Однако опубликованные в 1913 году полицейским комиссаром Пюжолем «Воспоминания о старом Марселе» бросают новый свет на «Провансальского барда» и его печальную участь: «20 июня 1910 года, четверг (запись полицейского). Сегодня скончался от разрыва сердца Альбер, парикмахер из квартала Вье-Пор, который подстригал мне бороду и усы целых двадцать лет. Я нашел беднягу в его мансарде, окна которой выходят на пристань. В руке он сжимал письмо, смысл которого, признаться, остался для меня темен.
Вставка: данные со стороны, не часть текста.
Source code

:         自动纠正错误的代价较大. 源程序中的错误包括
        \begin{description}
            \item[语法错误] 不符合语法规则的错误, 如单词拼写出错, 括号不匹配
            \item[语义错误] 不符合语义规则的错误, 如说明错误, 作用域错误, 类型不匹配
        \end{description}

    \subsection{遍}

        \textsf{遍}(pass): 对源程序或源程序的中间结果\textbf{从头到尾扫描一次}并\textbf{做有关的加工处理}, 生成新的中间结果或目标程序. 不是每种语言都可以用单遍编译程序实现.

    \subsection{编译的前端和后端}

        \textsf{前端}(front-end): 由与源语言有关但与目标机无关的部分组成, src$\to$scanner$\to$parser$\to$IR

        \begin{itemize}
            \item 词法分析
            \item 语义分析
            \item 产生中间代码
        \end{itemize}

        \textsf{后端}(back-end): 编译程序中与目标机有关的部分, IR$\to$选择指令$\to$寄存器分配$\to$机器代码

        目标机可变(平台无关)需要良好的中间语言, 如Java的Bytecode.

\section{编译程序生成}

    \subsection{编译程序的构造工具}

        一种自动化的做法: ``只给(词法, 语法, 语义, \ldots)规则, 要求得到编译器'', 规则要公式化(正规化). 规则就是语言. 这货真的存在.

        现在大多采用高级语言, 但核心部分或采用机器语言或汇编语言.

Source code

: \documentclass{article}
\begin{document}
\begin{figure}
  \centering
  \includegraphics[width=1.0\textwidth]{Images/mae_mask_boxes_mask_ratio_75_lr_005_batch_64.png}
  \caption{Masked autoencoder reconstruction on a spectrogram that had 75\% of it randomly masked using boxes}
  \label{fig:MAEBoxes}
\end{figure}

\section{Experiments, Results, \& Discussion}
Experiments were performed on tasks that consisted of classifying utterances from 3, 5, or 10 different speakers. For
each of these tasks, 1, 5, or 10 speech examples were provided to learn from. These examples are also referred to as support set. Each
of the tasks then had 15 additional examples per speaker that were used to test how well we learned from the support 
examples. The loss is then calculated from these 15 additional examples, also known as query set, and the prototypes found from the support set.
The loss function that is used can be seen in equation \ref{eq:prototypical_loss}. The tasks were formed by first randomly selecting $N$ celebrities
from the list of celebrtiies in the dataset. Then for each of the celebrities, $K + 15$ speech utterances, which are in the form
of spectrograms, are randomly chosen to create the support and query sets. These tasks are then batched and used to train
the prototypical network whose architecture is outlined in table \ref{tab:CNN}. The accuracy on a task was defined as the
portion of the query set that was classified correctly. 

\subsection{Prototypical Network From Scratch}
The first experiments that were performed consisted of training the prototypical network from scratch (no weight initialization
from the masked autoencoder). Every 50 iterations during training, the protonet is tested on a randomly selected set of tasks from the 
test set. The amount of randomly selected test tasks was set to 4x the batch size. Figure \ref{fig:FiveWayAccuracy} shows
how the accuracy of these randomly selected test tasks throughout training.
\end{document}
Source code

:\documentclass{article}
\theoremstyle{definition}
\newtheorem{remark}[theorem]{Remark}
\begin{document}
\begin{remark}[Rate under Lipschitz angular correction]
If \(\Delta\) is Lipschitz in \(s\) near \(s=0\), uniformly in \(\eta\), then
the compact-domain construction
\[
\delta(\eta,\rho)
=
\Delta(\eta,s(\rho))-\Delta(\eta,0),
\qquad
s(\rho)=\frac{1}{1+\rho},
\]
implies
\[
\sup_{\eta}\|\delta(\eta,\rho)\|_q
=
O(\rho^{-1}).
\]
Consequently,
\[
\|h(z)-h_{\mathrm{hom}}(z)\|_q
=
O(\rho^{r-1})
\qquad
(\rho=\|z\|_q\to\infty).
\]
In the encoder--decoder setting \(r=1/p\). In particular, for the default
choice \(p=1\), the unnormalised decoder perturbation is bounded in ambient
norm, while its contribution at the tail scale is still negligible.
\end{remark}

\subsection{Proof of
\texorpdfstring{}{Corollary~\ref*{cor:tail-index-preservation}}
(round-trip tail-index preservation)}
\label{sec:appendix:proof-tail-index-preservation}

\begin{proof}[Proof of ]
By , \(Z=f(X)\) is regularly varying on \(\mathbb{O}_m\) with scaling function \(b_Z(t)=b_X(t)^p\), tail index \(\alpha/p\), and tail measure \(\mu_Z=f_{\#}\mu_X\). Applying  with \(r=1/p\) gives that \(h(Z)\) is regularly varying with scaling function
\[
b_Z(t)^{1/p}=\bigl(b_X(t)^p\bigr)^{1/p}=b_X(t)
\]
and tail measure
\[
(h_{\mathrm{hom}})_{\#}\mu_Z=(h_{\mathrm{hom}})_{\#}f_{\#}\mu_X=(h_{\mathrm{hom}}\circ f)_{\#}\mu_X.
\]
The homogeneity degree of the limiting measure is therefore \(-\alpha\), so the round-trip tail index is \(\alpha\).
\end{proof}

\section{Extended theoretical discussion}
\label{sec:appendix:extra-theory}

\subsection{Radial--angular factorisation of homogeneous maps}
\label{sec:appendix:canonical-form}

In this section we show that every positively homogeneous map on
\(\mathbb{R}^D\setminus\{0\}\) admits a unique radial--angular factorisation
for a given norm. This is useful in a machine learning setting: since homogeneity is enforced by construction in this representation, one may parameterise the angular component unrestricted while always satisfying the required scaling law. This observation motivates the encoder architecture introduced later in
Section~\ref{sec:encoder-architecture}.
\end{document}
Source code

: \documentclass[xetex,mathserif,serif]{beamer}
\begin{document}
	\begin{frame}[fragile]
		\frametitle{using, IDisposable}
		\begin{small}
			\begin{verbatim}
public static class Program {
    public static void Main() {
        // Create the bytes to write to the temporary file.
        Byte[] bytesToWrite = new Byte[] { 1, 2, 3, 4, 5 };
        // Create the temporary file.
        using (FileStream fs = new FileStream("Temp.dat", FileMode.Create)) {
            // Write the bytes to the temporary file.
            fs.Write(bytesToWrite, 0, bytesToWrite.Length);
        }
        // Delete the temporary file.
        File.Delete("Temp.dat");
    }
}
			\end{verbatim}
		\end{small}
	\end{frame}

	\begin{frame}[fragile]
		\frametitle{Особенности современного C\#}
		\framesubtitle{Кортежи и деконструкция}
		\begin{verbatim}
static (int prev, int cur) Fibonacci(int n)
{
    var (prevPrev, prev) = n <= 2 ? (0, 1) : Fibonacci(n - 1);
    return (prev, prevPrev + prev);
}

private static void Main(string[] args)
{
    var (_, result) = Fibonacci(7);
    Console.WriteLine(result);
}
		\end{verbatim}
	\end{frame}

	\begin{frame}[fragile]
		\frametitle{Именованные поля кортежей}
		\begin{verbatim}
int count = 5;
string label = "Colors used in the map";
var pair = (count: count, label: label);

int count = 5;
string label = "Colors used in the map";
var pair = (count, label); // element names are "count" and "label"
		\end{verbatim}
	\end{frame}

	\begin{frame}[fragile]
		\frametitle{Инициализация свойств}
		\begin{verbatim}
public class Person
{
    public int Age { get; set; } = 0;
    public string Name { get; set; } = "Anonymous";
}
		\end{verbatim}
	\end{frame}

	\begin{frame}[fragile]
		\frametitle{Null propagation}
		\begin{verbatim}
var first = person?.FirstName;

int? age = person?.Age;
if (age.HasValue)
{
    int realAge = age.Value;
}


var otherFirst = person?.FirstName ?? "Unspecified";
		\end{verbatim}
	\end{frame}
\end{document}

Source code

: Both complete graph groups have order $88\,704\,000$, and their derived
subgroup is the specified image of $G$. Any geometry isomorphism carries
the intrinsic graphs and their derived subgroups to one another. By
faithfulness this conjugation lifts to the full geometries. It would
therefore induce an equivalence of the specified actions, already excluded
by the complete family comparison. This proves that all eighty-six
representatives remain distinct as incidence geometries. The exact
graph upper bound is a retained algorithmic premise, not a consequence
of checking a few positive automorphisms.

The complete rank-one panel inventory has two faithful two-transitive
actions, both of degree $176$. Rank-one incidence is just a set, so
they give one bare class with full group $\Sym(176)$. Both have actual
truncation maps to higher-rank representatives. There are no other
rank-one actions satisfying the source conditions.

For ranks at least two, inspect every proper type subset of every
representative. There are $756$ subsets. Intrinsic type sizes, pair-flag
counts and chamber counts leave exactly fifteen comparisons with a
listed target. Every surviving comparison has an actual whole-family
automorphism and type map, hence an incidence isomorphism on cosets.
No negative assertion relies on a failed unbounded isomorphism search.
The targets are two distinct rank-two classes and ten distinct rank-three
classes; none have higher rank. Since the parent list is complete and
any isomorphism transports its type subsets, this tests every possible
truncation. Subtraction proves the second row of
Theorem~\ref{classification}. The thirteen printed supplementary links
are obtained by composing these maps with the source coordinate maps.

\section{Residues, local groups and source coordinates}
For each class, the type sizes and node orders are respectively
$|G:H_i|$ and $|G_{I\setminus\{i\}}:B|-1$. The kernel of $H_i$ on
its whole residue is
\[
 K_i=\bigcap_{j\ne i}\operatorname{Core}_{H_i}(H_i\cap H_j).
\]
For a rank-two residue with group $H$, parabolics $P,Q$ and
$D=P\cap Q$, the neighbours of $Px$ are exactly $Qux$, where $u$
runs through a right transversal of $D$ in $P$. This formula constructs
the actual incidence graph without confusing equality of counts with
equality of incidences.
„Дорогой господин Мезиг Альбер, — говорилось в письме. — Я получила вашу последнюю открытку из Рио-де-Жанейро (Бразилия), за которую спасибо. Вы можете продолжать, но знайте, что вот уже двадцать лет меня зовут мадам Аделина Пишардон, ибо я сочеталась узами законного брака с Пишардоном Мариусом, известным парикмахером, которому подарила уже семерых детей. Вследствие этого разрешите рассматривать ваше брачное предложение, сделанное в присутствии свидетелей 2.6.1885 года, как несуществующее и не влекущее последствий. Я хотела сообщить вам об этом раньше до востребования, как обычно, но г-н Пишардон каждый раз был против, ибо, во-первых, он получает большое удовольствие от чтения ваших открыток, а во-вторых, благодаря вашим трудам у него собралась отличная коллекция марок. Должна, однако, с сожалением сообщить, что в ней недостает розовой Мадагаскарской за пятьдесят сантимов, на что он постоянно горько сетует, и это отравляет мне жизнь. Я уверена, что вы не сделали это нарочно, чтоб его позлить, как он думает, и что это простая забывчивость с вашей стороны. Вот почему я прошу вас немедленно восполнить пробел“». И подпись: «Навеки ваша Аделина Пишардон», подпись, которая сводит вечность к ее истинным размерам.

Я говорю о героизме

Несколько лет назад меня пригласили на Гаити прочесть в тамошнем Французском институте публичную лекцию на любую интересующую меня тему. Выбор темы не представлял для меня труда: я решил говорить о героизме. Тема эта отлично мне знакома. Я провел долгие часы в своей библиотеке, пристально изучая этот вопрос; такие явления, как опасность, мужество, способность к самопожертвованию, исследованы мной вдоль и поперек, и потому, прибыв в Порт-о-Пренс, я воистину был готов наилучшим образом выполнить стоявшую передо мной задачу.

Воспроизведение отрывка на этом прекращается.